Step 2: Writing an asset that executes the task within a Kubernetes pod

Once you have access to the Kubernetes cluster, you can write an asset that executes the task within a Kubernetes pod using the PipesK8sClient. In comparison to the KubernetesPodOperator, the PipesK8sClient allows you to define the pod spec directly in your Python code.

In the parameter comparison section of this doc, you'll find a detailed comparison describing how to map the KubernetesPodOperator parameters to the PipesK8sClient parameters.

from dagster import AssetExecutionContext, asset

container_cfg = {
"name": "hello-world-pod",
"image": "bash:latest",
"command": ["bash", "-cx"],
"args": ['echo "Hello World!"'],
}


@asset
def execute_hello_world_task(context: AssetExecutionContext):
return eks_client.run(
context=context,
base_pod_meta={"name": "hello-world-pod"},
base_pod_spec={"containers": [container_cfg]},
).get_results()

This is just a snippet of what the PipesK8sClient can do.
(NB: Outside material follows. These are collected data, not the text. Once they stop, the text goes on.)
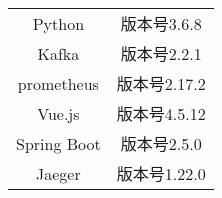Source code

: \begin{table}[htbp]
\begin{tabular}{cc}
    Python                     & 版本号3.6.8                                                                                                                                    \\
    Kafka                      & 版本号2.2.1                                                                                                                                    \\
    prometheus                 & 版本号2.17.2    \\
    Vue.js                     & 版本号4.5.12    \\
    Spring Boot                & 版本号2.5.0    \\
    \multicolumn{1}{c}{Jaeger} & 版本号1.22.0                                                                                                                                   \\ \bottomrule[1.5pt]
    \end{tabular}
\end{table}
Take a look at our full guide on the dagster-k8s PipesK8sClient for more information.

Step 3: Using dagster-airlift to proxy execution

Finally, you can use dagster-airlift to proxy the execution of the original task to Dagster. For more information, see "Migrating from Airflow to Dagster.

Parameter comparison

Here's a comparison of the parameters between the KubernetesPodOperator and the PipesK8sClient: Directly supported arguments:

  • in_cluster (named load_incluster_config in the PipesK8sClient)
  • cluster_context (named kube_context in the PipesK8sClient)
  • config_file (named kubeconfig_file in the PipesK8sClient)

Many arguments are supported indirectly via the base_pod_spec argument.

  • volumes: Volumes to be used by the Pod (key volumes)
  • affinity: Node affinity/anti-affinity rules for the Pod (key affinity)
  • node_selector: Node selection constraints for the Pod (key nodeSelector)
  • hostnetwork: Enable host networking for the Pod (key hostNetwork)
  • dns_config: DNS settings for the Pod (key dnsConfig)
  • dnspolicy: DNS policy for the Pod (key dnsPolicy)
  • hostname: Hostname of the Pod (key hostname)
  • subdomain: Subdomain for the Pod (key subdomain)
  • schedulername: Scheduler to be used for the Pod (key schedulerName)
  • service_account_name: Service account to be used by the Pod (key serviceAccountName)
  • priority_class_name: Priority class for the Pod (key priorityClassName)
  • security_context: Security context for the entire Pod (key securityContext)
  • tolerations: Tolerations for the Pod (key tolerations)
  • image_pull_secrets: Secrets for pulling container images (key imagePullSecrets)
  • termination_grace_period: Grace period for Pod termination (key terminationGracePeriodSeconds)
  • active_deadline_seconds: Deadline for the Pod's execution (key activeDeadlineSeconds)
  • host_aliases: Additional entries for the Pod's /etc/hosts (key hostAliases)
  • init_containers: Initialization containers for the Pod (key initContainers)

The following arguments are supported under the nested containers key of the base_pod_spec argument of the PipesK8sClient:

  • image: Docker image for the container (key 'image')
  • cmds: Entrypoint command for the container (key command)
  • arguments: Arguments for the entrypoint command (key args)
  • ports: List of ports to expose from the container (key ports)
  • volume_mounts: List of volume mounts for the container (key volumeMounts)
  • env_vars: Environment variables for the container (key env)
  • env_from: List of sources to populate environment variables (key envFrom)
  • image_pull_policy: Policy for pulling the container image (key imagePullPolicy)
  • container_resources: Resource requirements for the container (key resources)
  • container_security_context: Security context for the container (key securityContext)
  • termination_message_policy: Policy for the termination message (key terminationMessagePolicy)

For a full list, see the kubernetes container spec documentation. The following arguments are supported under the base_pod_meta argument, which configures the metadata of the pod:

  • name: name
  • namespace: namespace
  • labels: labels
  • annotations: annotations

For a full list, see the kubernetes objectmeta spec documentation.